Something seemed different between the two in the picture, when she compared their natural relation with the one her and Irene never experienced. She flips the picture over and reads the same hand writing that appears on the envelope that first caught her attention.
She reads” My sweet angel girl 1954”. She glances down to the right hand corner she read out loud “a phone number 802-433-2091”.
Perplexed and overwhelmed with fear, Mary reaches her right hand into her robe and pulled out a black flip phone and eagerly dials the number she read. She put the phone to her right ear and counts the number of rings in her head. At the other end she hears an unfamiliar voice say
“Hello”, the person at the other end waits for Mary‘s response.
“Hello!” Mary repeats, “this is Mary O’Neil, may I ask who this is” She hears a silent cry at the other end. She watches as the smoke from her cigarette curls into the air.

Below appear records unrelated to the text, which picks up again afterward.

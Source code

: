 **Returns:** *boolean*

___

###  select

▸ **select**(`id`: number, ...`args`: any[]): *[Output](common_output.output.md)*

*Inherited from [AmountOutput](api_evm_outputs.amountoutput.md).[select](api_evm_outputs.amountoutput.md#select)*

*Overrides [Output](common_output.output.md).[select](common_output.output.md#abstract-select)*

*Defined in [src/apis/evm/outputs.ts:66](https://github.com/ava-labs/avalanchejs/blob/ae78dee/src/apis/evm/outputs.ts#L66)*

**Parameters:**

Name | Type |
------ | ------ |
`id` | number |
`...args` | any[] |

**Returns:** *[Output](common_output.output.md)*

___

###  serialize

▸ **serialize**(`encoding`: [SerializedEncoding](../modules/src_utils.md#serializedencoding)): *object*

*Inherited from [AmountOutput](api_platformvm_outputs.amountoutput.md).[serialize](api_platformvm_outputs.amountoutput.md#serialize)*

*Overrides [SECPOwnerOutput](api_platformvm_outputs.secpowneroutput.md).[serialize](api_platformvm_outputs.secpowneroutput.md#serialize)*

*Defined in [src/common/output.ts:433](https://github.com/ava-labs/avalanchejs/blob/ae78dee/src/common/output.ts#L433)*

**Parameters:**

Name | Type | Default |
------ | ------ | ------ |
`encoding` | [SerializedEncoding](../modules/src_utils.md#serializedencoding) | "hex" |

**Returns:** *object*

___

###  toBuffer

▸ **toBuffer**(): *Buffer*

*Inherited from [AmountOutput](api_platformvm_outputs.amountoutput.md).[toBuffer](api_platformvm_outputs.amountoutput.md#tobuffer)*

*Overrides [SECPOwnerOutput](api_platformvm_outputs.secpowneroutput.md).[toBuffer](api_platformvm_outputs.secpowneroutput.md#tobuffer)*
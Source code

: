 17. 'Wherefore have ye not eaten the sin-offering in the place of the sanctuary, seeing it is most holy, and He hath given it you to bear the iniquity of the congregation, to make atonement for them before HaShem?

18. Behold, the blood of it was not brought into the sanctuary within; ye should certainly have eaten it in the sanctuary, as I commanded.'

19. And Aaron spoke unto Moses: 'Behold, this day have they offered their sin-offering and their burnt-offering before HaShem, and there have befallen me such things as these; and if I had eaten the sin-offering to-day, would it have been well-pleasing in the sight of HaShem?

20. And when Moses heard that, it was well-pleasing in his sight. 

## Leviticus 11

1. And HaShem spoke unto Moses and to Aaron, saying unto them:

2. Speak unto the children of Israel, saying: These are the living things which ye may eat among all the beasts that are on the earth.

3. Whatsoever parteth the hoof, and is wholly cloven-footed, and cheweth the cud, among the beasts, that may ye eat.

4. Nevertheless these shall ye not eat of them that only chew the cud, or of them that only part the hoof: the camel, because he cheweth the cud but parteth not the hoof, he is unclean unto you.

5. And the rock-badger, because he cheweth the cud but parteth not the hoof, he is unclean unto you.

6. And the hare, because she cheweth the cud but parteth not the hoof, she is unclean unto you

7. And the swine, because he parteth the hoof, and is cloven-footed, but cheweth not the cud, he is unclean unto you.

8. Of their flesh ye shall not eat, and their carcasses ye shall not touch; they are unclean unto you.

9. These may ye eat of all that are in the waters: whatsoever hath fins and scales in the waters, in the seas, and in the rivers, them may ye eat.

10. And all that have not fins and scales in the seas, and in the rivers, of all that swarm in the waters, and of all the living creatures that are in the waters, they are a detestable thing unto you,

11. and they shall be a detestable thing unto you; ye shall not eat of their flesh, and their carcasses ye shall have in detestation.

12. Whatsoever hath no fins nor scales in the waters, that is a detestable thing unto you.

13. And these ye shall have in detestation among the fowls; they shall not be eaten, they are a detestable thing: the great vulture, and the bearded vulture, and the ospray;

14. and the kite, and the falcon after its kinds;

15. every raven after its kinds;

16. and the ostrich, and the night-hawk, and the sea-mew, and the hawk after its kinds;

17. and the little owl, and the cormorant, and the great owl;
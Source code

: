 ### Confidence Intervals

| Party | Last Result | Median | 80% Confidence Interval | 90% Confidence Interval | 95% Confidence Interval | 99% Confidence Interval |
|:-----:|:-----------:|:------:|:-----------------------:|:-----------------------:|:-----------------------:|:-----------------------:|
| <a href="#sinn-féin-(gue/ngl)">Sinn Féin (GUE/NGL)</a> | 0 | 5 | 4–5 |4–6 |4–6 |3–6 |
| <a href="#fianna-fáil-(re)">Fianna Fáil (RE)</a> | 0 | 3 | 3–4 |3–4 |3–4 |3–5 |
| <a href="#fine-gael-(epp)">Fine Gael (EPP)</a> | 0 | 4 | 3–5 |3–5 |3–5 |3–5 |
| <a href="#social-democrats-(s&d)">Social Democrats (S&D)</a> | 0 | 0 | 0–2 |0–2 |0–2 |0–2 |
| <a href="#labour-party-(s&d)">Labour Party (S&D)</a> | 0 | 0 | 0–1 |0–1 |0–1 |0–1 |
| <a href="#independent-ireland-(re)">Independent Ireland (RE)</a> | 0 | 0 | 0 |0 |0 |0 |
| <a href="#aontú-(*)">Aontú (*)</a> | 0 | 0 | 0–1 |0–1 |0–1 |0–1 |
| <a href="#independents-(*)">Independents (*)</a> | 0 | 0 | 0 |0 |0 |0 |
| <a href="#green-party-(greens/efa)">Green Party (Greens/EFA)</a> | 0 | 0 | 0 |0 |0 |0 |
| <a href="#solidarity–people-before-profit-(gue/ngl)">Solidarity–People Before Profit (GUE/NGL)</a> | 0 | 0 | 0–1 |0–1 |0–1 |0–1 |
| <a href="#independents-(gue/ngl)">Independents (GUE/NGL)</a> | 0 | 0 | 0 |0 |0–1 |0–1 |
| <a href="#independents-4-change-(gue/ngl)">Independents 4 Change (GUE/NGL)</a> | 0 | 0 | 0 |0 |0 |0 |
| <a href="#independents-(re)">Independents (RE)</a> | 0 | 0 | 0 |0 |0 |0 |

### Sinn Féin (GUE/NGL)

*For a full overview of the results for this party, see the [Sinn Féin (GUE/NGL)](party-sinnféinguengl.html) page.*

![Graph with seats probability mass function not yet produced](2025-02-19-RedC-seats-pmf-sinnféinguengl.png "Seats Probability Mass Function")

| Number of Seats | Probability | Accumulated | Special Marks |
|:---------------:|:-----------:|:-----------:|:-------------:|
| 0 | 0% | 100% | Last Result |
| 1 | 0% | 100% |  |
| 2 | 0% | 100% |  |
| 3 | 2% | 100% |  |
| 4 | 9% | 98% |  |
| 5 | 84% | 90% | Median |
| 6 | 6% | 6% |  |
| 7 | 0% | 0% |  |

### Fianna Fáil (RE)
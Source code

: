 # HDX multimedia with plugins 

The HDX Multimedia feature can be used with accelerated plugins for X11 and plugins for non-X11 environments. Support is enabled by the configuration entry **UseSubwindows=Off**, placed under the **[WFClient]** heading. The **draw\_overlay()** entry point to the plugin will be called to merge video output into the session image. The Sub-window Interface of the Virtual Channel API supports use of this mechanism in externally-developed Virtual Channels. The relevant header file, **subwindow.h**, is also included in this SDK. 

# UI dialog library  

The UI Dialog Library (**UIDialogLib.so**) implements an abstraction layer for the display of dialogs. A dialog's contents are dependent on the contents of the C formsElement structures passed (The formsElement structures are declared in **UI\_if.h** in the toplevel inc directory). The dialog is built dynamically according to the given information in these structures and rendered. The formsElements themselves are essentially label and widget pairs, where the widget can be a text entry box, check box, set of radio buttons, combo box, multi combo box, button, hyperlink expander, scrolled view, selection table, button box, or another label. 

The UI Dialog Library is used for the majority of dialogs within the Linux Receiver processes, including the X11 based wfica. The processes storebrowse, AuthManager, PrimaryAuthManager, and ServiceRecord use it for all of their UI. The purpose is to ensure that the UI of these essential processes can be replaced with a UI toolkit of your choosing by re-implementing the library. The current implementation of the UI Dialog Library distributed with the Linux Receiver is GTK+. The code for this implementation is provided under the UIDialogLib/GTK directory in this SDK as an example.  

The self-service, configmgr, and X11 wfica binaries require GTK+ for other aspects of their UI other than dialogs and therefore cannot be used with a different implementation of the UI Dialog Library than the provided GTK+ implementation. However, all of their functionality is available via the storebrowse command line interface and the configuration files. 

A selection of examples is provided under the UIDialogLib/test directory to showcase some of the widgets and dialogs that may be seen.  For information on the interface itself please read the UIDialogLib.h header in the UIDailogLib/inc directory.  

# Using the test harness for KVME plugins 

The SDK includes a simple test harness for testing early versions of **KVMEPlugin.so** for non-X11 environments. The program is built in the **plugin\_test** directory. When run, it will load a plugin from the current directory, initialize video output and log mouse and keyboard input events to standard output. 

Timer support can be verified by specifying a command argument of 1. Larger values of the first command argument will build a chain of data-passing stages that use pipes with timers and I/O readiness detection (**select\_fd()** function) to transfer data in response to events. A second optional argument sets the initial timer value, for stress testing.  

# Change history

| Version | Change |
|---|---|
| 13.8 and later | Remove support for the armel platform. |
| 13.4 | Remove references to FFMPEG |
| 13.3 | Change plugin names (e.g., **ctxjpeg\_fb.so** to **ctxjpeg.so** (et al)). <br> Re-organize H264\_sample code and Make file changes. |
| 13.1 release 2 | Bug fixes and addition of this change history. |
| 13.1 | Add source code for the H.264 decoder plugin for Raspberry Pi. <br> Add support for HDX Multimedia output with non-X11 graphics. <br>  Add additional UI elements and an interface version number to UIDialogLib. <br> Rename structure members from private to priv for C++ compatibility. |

Then from the unfamiliar voice she hears with a weak desperate tone say, “Mary…Mary, I’m just goanna come right out and tell you who I am, you don’t remember me but I am your birth mother”.
Mary quickly slaps both ends of the flip phone together and hangs up. Her respirations now irregular and fast, she is flooded with blissful emotion for the first time in her life. Like a damn that has been barricading a section of her soul she never knew how to permeate. Any chance other than being the daughter of the cold woman that lives above her, made her overjoyed. Mary wasn’t sure what she would do next, she wondered if there was nothing else she need. Everything seemed to make sense, she no longer felt guilty for hating Irene rather she was ready to confront her true perceptions for the first time.